Zusätzlich unterstützen nun elektronische Helfer den Fahrer bei steilen Abfahrten und beim Anfahren am Berg. Klingt gut und ist es auch, wie erste Abstecher ins Gelände zeigen. Zu den Preisen: Bei 26.990 Euro geht es los. Dafür gibt's einen komplett neuen Zweiliter-Benziner mit 141 PS, ab 30.040 Euro einen 2,5-Liter mit 169 PS. Wer dieseln möchte, muss mindestens 29.440 Euro anlegen und bekommt den von uns gefahrenen, kräftigen und völlig ausreichenden 150-PS-dCi. 20 Diesel-PS mehr kosten ab 32.140 Euro.
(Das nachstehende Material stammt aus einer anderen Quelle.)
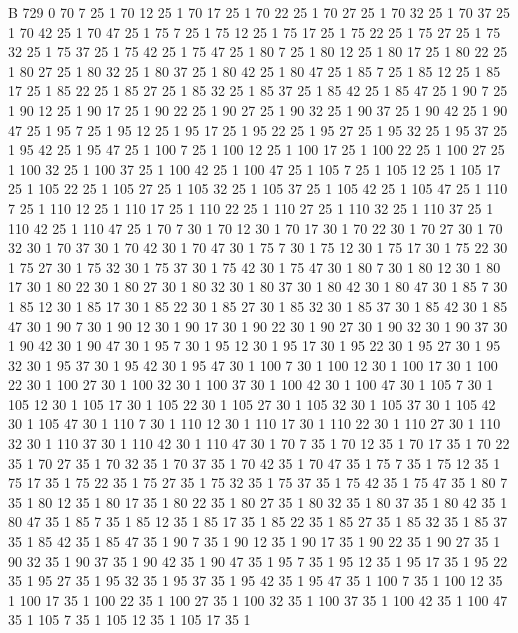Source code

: 
 

B	729	0   
70 7 25 1
70 12 25 1
70 17 25 1
70 22 25 1
70 27 25 1
70 32 25 1
70 37 25 1
70 42 25 1
70 47 25 1
75 7 25 1
75 12 25 1
75 17 25 1
75 22 25 1
75 27 25 1
75 32 25 1
75 37 25 1
75 42 25 1
75 47 25 1
80 7 25 1
80 12 25 1
80 17 25 1
80 22 25 1
80 27 25 1
80 32 25 1
80 37 25 1
80 42 25 1
80 47 25 1
85 7 25 1
85 12 25 1
85 17 25 1
85 22 25 1
85 27 25 1
85 32 25 1
85 37 25 1
85 42 25 1
85 47 25 1
90 7 25 1
90 12 25 1
90 17 25 1
90 22 25 1
90 27 25 1
90 32 25 1
90 37 25 1
90 42 25 1
90 47 25 1
95 7 25 1
95 12 25 1
95 17 25 1
95 22 25 1
95 27 25 1
95 32 25 1
95 37 25 1
95 42 25 1
95 47 25 1
100 7 25 1
100 12 25 1
100 17 25 1
100 22 25 1
100 27 25 1
100 32 25 1
100 37 25 1
100 42 25 1
100 47 25 1
105 7 25 1
105 12 25 1
105 17 25 1
105 22 25 1
105 27 25 1
105 32 25 1
105 37 25 1
105 42 25 1
105 47 25 1
110 7 25 1
110 12 25 1
110 17 25 1
110 22 25 1
110 27 25 1
110 32 25 1
110 37 25 1
110 42 25 1
110 47 25 1
70 7 30 1
70 12 30 1
70 17 30 1
70 22 30 1
70 27 30 1
70 32 30 1
70 37 30 1
70 42 30 1
70 47 30 1
75 7 30 1
75 12 30 1
75 17 30 1
75 22 30 1
75 27 30 1
75 32 30 1
75 37 30 1
75 42 30 1
75 47 30 1
80 7 30 1
80 12 30 1
80 17 30 1
80 22 30 1
80 27 30 1
80 32 30 1
80 37 30 1
80 42 30 1
80 47 30 1
85 7 30 1
85 12 30 1
85 17 30 1
85 22 30 1
85 27 30 1
85 32 30 1
85 37 30 1
85 42 30 1
85 47 30 1
90 7 30 1
90 12 30 1
90 17 30 1
90 22 30 1
90 27 30 1
90 32 30 1
90 37 30 1
90 42 30 1
90 47 30 1
95 7 30 1
95 12 30 1
95 17 30 1
95 22 30 1
95 27 30 1
95 32 30 1
95 37 30 1
95 42 30 1
95 47 30 1
100 7 30 1
100 12 30 1
100 17 30 1
100 22 30 1
100 27 30 1
100 32 30 1
100 37 30 1
100 42 30 1
100 47 30 1
105 7 30 1
105 12 30 1
105 17 30 1
105 22 30 1
105 27 30 1
105 32 30 1
105 37 30 1
105 42 30 1
105 47 30 1
110 7 30 1
110 12 30 1
110 17 30 1
110 22 30 1
110 27 30 1
110 32 30 1
110 37 30 1
110 42 30 1
110 47 30 1
70 7 35 1
70 12 35 1
70 17 35 1
70 22 35 1
70 27 35 1
70 32 35 1
70 37 35 1
70 42 35 1
70 47 35 1
75 7 35 1
75 12 35 1
75 17 35 1
75 22 35 1
75 27 35 1
75 32 35 1
75 37 35 1
75 42 35 1
75 47 35 1
80 7 35 1
80 12 35 1
80 17 35 1
80 22 35 1
80 27 35 1
80 32 35 1
80 37 35 1
80 42 35 1
80 47 35 1
85 7 35 1
85 12 35 1
85 17 35 1
85 22 35 1
85 27 35 1
85 32 35 1
85 37 35 1
85 42 35 1
85 47 35 1
90 7 35 1
90 12 35 1
90 17 35 1
90 22 35 1
90 27 35 1
90 32 35 1
90 37 35 1
90 42 35 1
90 47 35 1
95 7 35 1
95 12 35 1
95 17 35 1
95 22 35 1
95 27 35 1
95 32 35 1
95 37 35 1
95 42 35 1
95 47 35 1
100 7 35 1
100 12 35 1
100 17 35 1
100 22 35 1
100 27 35 1
100 32 35 1
100 37 35 1
100 42 35 1
100 47 35 1
105 7 35 1
105 12 35 1
105 17 35 1
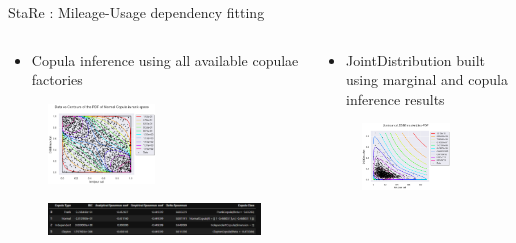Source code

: \documentclass{renault-template}
\begin{document}
\begin{frame}{StaRe : Mileage-Usage dependency fitting}
  \begin{columns}[t]
    \fontsize{8}{8}\selectfont

    \begin{column}{0.5\textwidth}
      \begin{itemize}
      \item Copula inference using all available copulae factories
      \end{itemize}
      \begin{figure}
        \includegraphics[width=0.5\textwidth]{Illustration_StaRe/fit_copula.png}
      \end{figure}
      \begin{figure}
        \includegraphics[width=\textwidth]{Illustration_StaRe/fit_copula_table.png}
      \end{figure}
    \end{column}

    \begin{column}{0.5\textwidth}
      \begin{itemize}
      \item JointDistribution built using marginal and copula inference results
      \end{itemize}
      \begin{figure}
        \includegraphics[width=0.8\textwidth]{Illustration_StaRe/joint_dist.png}
      \end{figure}
    \end{column}
  \end{columns}
\end{frame}
\end{document}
Beide Selbstzünder kommen von Renault und haben serienmäßig Partikelfilter druntergeschnallt. Eine saubere Entscheidung.

FAZIT


Evolution statt Revolution: Der X-Trail bleibt – wortwörtlich – seiner Linie treu. Nissan hat seinen SUV auf den Punkt modernisiert, ohne modisch zu sein. Ein unauffälliger Generationswechsel wie beim Mini oder Mazda MX-5. Kontinuität statt Kurzlebigkeit. Diese Mode gefällt mir.